(Source texts of formatted documents)
--

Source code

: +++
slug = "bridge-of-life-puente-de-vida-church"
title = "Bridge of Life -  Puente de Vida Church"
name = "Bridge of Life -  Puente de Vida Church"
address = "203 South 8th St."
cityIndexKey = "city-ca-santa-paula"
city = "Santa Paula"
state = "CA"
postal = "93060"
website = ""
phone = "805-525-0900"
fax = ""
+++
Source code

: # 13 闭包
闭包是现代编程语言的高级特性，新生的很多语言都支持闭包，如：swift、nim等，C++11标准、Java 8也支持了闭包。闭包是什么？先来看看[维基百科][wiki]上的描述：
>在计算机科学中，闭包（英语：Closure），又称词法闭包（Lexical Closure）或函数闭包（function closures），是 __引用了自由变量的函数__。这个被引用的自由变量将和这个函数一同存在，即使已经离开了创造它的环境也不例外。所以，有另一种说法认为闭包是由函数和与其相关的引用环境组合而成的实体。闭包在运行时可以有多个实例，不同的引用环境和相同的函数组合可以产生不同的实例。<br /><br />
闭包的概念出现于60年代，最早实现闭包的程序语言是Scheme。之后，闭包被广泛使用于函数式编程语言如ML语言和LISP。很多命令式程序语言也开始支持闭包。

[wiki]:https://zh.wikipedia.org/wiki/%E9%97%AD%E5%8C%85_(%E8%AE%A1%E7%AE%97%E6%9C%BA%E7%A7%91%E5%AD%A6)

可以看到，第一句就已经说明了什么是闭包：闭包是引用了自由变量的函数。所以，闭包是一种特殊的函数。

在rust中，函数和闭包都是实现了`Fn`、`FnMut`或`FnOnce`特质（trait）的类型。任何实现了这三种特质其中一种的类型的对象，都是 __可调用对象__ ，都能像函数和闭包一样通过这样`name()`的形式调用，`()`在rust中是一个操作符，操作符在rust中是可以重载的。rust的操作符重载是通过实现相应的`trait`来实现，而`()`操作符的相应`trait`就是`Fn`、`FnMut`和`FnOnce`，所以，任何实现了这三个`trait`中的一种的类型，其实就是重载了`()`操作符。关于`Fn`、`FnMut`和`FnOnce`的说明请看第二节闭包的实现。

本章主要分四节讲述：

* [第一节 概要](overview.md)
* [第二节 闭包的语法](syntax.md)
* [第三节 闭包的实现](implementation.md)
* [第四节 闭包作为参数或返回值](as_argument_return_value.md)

--

> [Work request]: Line by line, reproduce the records above exactly.

> [Solved exercise]:
Source code

: +++
slug = "bridge-of-life-puente-de-vida-church"
title = "Bridge of Life -  Puente de Vida Church"
name = "Bridge of Life -  Puente de Vida Church"
address = "203 South 8th St."
cityIndexKey = "city-ca-santa-paula"
city = "Santa Paula"
state = "CA"
postal = "93060"
website = ""
phone = "805-525-0900"
fax = ""
+++
Source code

: # 13 闭包
闭包是现代编程语言的高级特性，新生的很多语言都支持闭包，如：swift、nim等，C++11标准、Java 8也支持了闭包。闭包是什么？先来看看[维基百科][wiki]上的描述：
>在计算机科学中，闭包（英语：Closure），又称词法闭包（Lexical Closure）或函数闭包（function closures），是 __引用了自由变量的函数__。这个被引用的自由变量将和这个函数一同存在，即使已经离开了创造它的环境也不例外。所以，有另一种说法认为闭包是由函数和与其相关的引用环境组合而成的实体。闭包在运行时可以有多个实例，不同的引用环境和相同的函数组合可以产生不同的实例。<br /><br />
闭包的概念出现于60年代，最早实现闭包的程序语言是Scheme。之后，闭包被广泛使用于函数式编程语言如ML语言和LISP。很多命令式程序语言也开始支持闭包。

[wiki]:https://zh.wikipedia.org/wiki/%E9%97%AD%E5%8C%85_(%E8%AE%A1%E7%AE%97%E6%9C%BA%E7%A7%91%E5%AD%A6)

可以看到，第一句就已经说明了什么是闭包：闭包是引用了自由变量的函数。所以，闭包是一种特殊的函数。

在rust中，函数和闭包都是实现了`Fn`、`FnMut`或`FnOnce`特质（trait）的类型。任何实现了这三种特质其中一种的类型的对象，都是 __可调用对象__ ，都能像函数和闭包一样通过这样`name()`的形式调用，`()`在rust中是一个操作符，操作符在rust中是可以重载的。rust的操作符重载是通过实现相应的`trait`来实现，而`()`操作符的相应`trait`就是`Fn`、`FnMut`和`FnOnce`，所以，任何实现了这三个`trait`中的一种的类型，其实就是重载了`()`操作符。关于`Fn`、`FnMut`和`FnOnce`的说明请看第二节闭包的实现。

本章主要分四节讲述：

* [第一节 概要](overview.md)
* [第二节 闭包的语法](syntax.md)
* [第三节 闭包的实现](implementation.md)
* [第四节 闭包作为参数或返回值](as_argument_return_value.md)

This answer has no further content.